Description of the task =
When you reach the entries, transcribe each one exactly.

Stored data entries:
----
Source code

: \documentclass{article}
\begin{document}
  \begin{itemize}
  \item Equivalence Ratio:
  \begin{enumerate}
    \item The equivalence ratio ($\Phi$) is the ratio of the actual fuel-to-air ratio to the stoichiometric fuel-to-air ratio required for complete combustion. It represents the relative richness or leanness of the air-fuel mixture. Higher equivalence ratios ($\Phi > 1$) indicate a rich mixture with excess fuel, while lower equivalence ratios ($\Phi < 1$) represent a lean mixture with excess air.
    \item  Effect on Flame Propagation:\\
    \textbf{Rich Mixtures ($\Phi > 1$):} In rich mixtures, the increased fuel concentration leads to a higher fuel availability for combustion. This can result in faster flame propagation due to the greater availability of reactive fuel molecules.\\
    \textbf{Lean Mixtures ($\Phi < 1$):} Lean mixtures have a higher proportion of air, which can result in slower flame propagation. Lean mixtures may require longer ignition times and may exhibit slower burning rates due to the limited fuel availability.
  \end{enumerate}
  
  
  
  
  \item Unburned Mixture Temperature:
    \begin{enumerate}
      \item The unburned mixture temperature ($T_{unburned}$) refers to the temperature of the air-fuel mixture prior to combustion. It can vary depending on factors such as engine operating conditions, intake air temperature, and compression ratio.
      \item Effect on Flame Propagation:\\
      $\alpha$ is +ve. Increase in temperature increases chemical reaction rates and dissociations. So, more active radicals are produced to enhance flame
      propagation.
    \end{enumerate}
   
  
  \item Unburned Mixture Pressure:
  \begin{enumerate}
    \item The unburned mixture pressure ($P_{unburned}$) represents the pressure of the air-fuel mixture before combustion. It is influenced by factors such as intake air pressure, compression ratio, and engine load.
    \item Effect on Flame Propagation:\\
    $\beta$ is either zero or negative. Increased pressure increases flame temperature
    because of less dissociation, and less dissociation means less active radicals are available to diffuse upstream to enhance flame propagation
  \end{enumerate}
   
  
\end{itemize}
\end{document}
----
Reply to the exercise =
Source code

: \documentclass{article}
\begin{document}
  \begin{itemize}
  \item Equivalence Ratio:
  \begin{enumerate}
    \item The equivalence ratio ($\Phi$) is the ratio of the actual fuel-to-air ratio to the stoichiometric fuel-to-air ratio required for complete combustion. It represents the relative richness or leanness of the air-fuel mixture. Higher equivalence ratios ($\Phi > 1$) indicate a rich mixture with excess fuel, while lower equivalence ratios ($\Phi < 1$) represent a lean mixture with excess air.
    \item  Effect on Flame Propagation:\\
    \textbf{Rich Mixtures ($\Phi > 1$):} In rich mixtures, the increased fuel concentration leads to a higher fuel availability for combustion. This can result in faster flame propagation due to the greater availability of reactive fuel molecules.\\
    \textbf{Lean Mixtures ($\Phi < 1$):} Lean mixtures have a higher proportion of air, which can result in slower flame propagation. Lean mixtures may require longer ignition times and may exhibit slower burning rates due to the limited fuel availability.
  \end{enumerate}
  
  
  
  
  \item Unburned Mixture Temperature:
    \begin{enumerate}
      \item The unburned mixture temperature ($T_{unburned}$) refers to the temperature of the air-fuel mixture prior to combustion. It can vary depending on factors such as engine operating conditions, intake air temperature, and compression ratio.
      \item Effect on Flame Propagation:\\
      $\alpha$ is +ve. Increase in temperature increases chemical reaction rates and dissociations. So, more active radicals are produced to enhance flame
      propagation.
    \end{enumerate}
   
  
  \item Unburned Mixture Pressure:
  \begin{enumerate}
    \item The unburned mixture pressure ($P_{unburned}$) represents the pressure of the air-fuel mixture before combustion. It is influenced by factors such as intake air pressure, compression ratio, and engine load.
    \item Effect on Flame Propagation:\\
    $\beta$ is either zero or negative. Increased pressure increases flame temperature
    because of less dissociation, and less dissociation means less active radicals are available to diffuse upstream to enhance flame propagation
  \end{enumerate}
   
  
\end{itemize}
\end{document}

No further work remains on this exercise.